= Anti-nuclear movement in Russia =

The anti-nuclear movement in Russia is a social movement against nuclear technologies, largely stemming from the results of the Chernobyl incident in 1986. During the most active phase of the anti-nuclear movement, from 1988 to 1992, construction of over 100 nuclear projects were prevented on the territory of the Soviet Union. Also, the economic troubles of the 1990s led to a reduction in the number of construction projects. This deprived the anti-nuclear movement of its raison d’être. At the same time, it too was affected by financial difficulties, in particular the lack of donations, which continues to be an issue today. Since the 2000s the Russian Government embarked on highly pro-nuclear policy, with plans to invest billions of dollars in developing the nuclear industry, which leaves the movement with big challenges.

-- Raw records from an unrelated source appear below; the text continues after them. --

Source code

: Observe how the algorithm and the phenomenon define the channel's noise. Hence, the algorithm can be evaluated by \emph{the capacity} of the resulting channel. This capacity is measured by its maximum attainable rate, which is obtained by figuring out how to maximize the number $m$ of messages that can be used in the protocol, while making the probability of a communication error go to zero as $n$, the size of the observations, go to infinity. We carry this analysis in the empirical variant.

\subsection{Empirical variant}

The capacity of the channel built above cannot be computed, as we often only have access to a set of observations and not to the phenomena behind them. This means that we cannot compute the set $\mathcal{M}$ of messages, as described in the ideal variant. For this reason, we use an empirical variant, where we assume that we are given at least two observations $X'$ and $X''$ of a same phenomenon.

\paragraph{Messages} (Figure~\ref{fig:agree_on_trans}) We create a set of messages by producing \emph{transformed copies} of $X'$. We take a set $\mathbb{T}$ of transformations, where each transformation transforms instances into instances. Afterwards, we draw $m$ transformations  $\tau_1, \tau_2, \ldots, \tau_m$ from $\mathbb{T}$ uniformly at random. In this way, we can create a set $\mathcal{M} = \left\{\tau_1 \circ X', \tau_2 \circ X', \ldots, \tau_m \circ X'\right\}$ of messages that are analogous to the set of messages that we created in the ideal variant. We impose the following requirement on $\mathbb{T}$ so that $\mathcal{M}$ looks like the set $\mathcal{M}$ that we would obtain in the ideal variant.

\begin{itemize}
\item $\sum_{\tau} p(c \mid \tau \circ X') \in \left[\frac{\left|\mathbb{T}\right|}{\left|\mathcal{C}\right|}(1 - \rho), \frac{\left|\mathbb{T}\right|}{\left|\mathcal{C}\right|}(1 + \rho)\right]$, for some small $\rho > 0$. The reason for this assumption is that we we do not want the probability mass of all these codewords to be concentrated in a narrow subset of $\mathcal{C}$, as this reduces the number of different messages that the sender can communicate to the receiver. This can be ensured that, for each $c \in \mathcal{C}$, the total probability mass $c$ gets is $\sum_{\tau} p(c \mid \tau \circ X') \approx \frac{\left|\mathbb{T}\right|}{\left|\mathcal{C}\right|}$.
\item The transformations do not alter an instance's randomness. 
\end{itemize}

The first nuclear power plant in Russia was built in 1954, a 5 MWe reactor in Obninsk. In the several years prior to 1954, Russia began building more nuclear power plants, and by the mid-1980s, had built a total of twenty-five reactors. By the early 2000s, Russia has about ten nuclear power plants and thirty-one operating reactors. With these new nuclear power plants and reactors, eight out of the ten nuclear power plants can be found in the European part of Russia. In the Eastern part of Urals, two other nuclear power plants can be found.

Russia has a long history of nuclear power plants. It was beneficial to the country when it first began but the view quickly changed in the post-Chernobyl period. On April 26, 1986 when the Chernobyl Nuclear Plant malfunctioned, it gave birth to the anti-nuclear movement in Russia and many anti-nuclear organizations emerged in the USSR. Many of these anti-nuclear protest or activities took place in the 1980s, which motivated people to pursue the anti-nuclear law that was later to be found to be short lived, due to the collapse of the Soviet Union. In the earlier years of the anti-nuclear movement, there were several activists that followed help assist in the movement to pursue the goal of becoming a denuclearized country.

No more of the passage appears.